Gigamon unveils latest network detection and response solution
Gigamon has announced the latest release of its ThreatINSIGHT Guided-SaaS NDR.
ThreatINSIGHT provides SOC (security operation centre) teams with visibility into historical network data and the tools to use that data to identify adversary activity across the MITRE ATT-CK framework. The company says it's the first network detection and response (NDR) solution on the market to provide 365-day rich network metadata retention.
Adversary dwell times are on average more than 285 days, allowing them to find and breach an organisation's sensitive data and intellectual property to hold it ransom.
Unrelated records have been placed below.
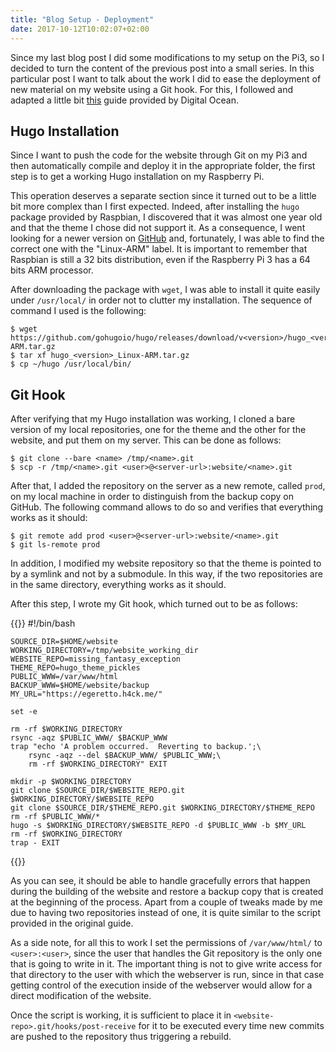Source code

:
 ```yaml
---
title: "Blog Setup - Deployment"
date: 2017-10-12T10:02:07+02:00
---
```


Since my last blog post I did some modifications to my setup on the Pi3, so I
decided to turn the content of the previous post into a small series. In this
particular post I want to talk about the work I did to ease the deployment of
new material on my website using a Git hook. For this, I followed and adapted a
little bit [this][digital-ocean] guide provided by Digital Ocean.

[digital-ocean]: https://www.digitalocean.com/community/tutorials/how-to-deploy-a-hugo-site-to-production-with-git-hooks-on-ubuntu-14-04

## Hugo Installation
Since I want to push the code for the website through Git on my Pi3 and then
automatically compile and deploy it in the appropriate folder, the first step
is to get a working Hugo installation on my Raspberry Pi.

This operation deserves a separate section since it turned out to be a little
bit more complex than I first expected. Indeed, after installing the `hugo`
package provided by Raspbian, I discovered that it was almost one year old and
that the theme I chose did not support it. As a consequence, I went looking for
a newer version on [GitHub][hugo-releases] and, fortunately, I was able to find
the correct one with the "Linux-ARM" label. It is important to remember that
Raspbian is still a 32 bits distribution, even if the Raspberry Pi 3 has a 64
bits ARM processor.

After downloading the package with `wget`, I was able to install it quite easily
under `/usr/local/` in order not to clutter my installation. The sequence of
command I used is the following:

	$ wget https://github.com/gohugoio/hugo/releases/download/v<version>/hugo_<version>_Linux-ARM.tar.gz
	$ tar xf hugo_<version>_Linux-ARM.tar.gz
	$ cp ~/hugo /usr/local/bin/

[hugo-releases]: https://github.com/gohugoio/hugo/releases
[go]: https://golang.org/

## Git Hook
After verifying that my Hugo installation was working, I cloned a bare version
of my local repositories, one for the theme and the other for the website, and
put them on my server. This can be done as follows:

	$ git clone --bare <name> /tmp/<name>.git
	$ scp -r /tmp/<name>.git <user>@<server-url>:website/<name>.git

After that, I added the repository on the server as a new remote, called
`prod`, on my local machine in order to distinguish from the backup copy on
GitHub. The following command allows to do so and verifies that everything
works as it should:

	$ git remote add prod <user>@<server-url>:website/<name>.git
	$ git ls-remote prod

In addition, I modified my website repository so that the theme is pointed to by
a symlink and not by a submodule. In this way, if the two repositories are in
the same directory, everything works as it should.

After this step, I wrote my Git hook, which turned out to be as follows:

{{<highlight bash>}}
	#!/bin/bash

	SOURCE_DIR=$HOME/website
	WORKING_DIRECTORY=/tmp/website_working_dir
	WEBSITE_REPO=missing_fantasy_exception
	THEME_REPO=hugo_theme_pickles
	PUBLIC_WWW=/var/www/html
	BACKUP_WWW=$HOME/website/backup
	MY_URL="https://egeretto.h4ck.me/"

	set -e

	rm -rf $WORKING_DIRECTORY
	rsync -aqz $PUBLIC_WWW/ $BACKUP_WWW
	trap "echo 'A problem occurred.  Reverting to backup.';\
		rsync -aqz --del $BACKUP_WWW/ $PUBLIC_WWW;\
		rm -rf $WORKING_DIRECTORY" EXIT

	mkdir -p $WORKING_DIRECTORY
	git clone $SOURCE_DIR/$WEBSITE_REPO.git $WORKING_DIRECTORY/$WEBSITE_REPO
	git clone $SOURCE_DIR/$THEME_REPO.git $WORKING_DIRECTORY/$THEME_REPO
	rm -rf $PUBLIC_WWW/*
	hugo -s $WORKING_DIRECTORY/$WEBSITE_REPO -d $PUBLIC_WWW -b $MY_URL
	rm -rf $WORKING_DIRECTORY
	trap - EXIT
{{</highlight>}}

As you can see, it should be able to handle gracefully errors that happen
during the building of the website and restore a backup copy that is created at
the beginning of the process. Apart from a couple of tweaks made by me due to
having two repositories instead of one, it is quite similar to the script
provided in the original guide.

As a side note, for all this to work I set the permissions of `/var/www/html/`
to `<user>:<user>`, since the user that handles the Git repository is the only
one that is going to write in it. The important thing is not to give write
access for that directory to the user with which the webserver is run, since in
that case getting control of the execution inside of the webserver would allow
for a direct modification of the website.

Once the script is working, it is sufficient to place it in
`<website-repo>.git/hooks/post-receive` for it to be executed every time new
commits are pushed to the repository thus triggering a rebuild.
NDR solutions typically provide 30-day data retention, missing these 'low and slow' threats.
"Today, Gigamon ThreatINSIGHT becomes the only NDR to address lengthy dwell times with 365-day retention of rich network metadata," says Chris Kissel, IDC research director, Security and Trust.
"Extended data retention enables more proactive threat hunting, lessening the pressure of ransomware, advanced persistent threats, and cybercrime that results in 70% of SOC teams reporting burnout. Adversaries continue to capitalise on lengthy dwell times, and security teams need a solution that gives them an advantage."
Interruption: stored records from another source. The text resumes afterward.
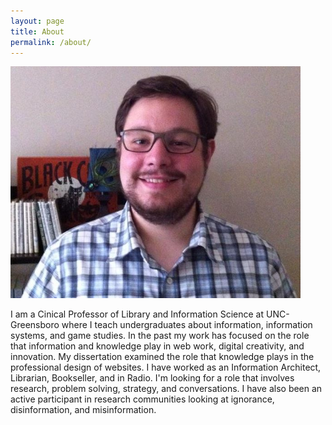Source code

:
 ```yaml
---
layout: page
title: About
permalink: /about/
---
```

<img src="/assets/Zack_Frazier.jpg" height="371px" width="464px" />


I am a Cinical Professor of Library and Information Science at UNC-Greensboro where I teach undergraduates about information, information systems, and game studies. In the past my work has focused on the role that information and knowledge play in web work, digital creativity, and innovation. My dissertation examined the role that knowledge plays in the professional design of websites. I have worked as an Information Architect, Librarian, Bookseller, and in Radio. I'm looking for a role that involves research, problem solving, strategy, and conversations. I have also been an active participant in research communities looking at ignorance, disinformation, and misinformation. 
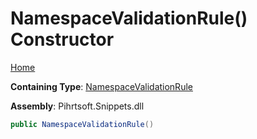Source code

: # NamespaceValidationRule\(\) Constructor

[Home](../../../../../README.md)

**Containing Type**: [NamespaceValidationRule](../README.md)

**Assembly**: Pihrtsoft\.Snippets\.dll

```csharp
public NamespaceValidationRule()
```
He says with the ability to analyse 365 days of network metadata and out-of-the-box tools that facilitate collaboration and coordinate investigative and threat hunting efforts, Gigamon helps organisations speed up and improve their forensics and incident response capabilities.
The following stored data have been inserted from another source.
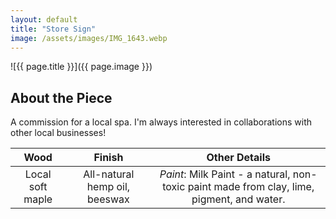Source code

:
 ```yaml
---
layout: default
title: "Store Sign"
image: /assets/images/IMG_1643.webp
---
```

![{{ page.title }}]({{ page.image }})
## About the Piece

A commission for a local spa. I'm always interested in collaborations with other local businesses!

| Wood              | Finish                          | Other Details                                                    |
|:------------------:|:--------------------------------:|:---------------------------------------------------------:|
| Local soft maple | All-natural hemp oil, beeswax | *Paint*: Milk Paint - a natural, non-toxic paint made from clay, lime, pigment, and water. |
"With the advances in this release, Gigamon continues to stay out ahead of the pack in NDR solutions."
Bob Reilly, vice president of sales for AccessIT Group, a cybersecurity solution provider and Gigamon Platinum partner, says, "Offering 365 days of visibility into suspicious network activity and an experienced team of threat analysts as part of the standard package makes ThreatINSIGHT very competitive in the NDR marketplace."
In today's threat landscape, organisations must arm their security teams with a solution that matches and beats an adversary's sophisticated techniques. ThreatINSIGHT equips organisations with the resources to detect a potential threat and respond to that threat in real-time.
"Timing, teamwork and access to historical data are mission-critical to thwarting potentially crippling cyberattack attempts by threat actors that are already inside your network," says Clinton Mills, CEO of Spartan Cyber Services.
"The ability to launch real-time investigations with proven, guided playbooks based on the work of the world-renown Gigamon ATR enables us to quickly navigate the modern threat environment and help protect our customers."
The Gigamon ThreatINSIGHT Guided-SaaS NDR equips security teams with:
- Up to 365-day retention: With more than 10x longer data retention than other NDR offerings, ThreatINSIGHT enables better threat hunting, including XDR (extended detection and response) programs. SOC analysts can also respond with immediate validation on whether newly reported vulnerabilities have been exploited in the past.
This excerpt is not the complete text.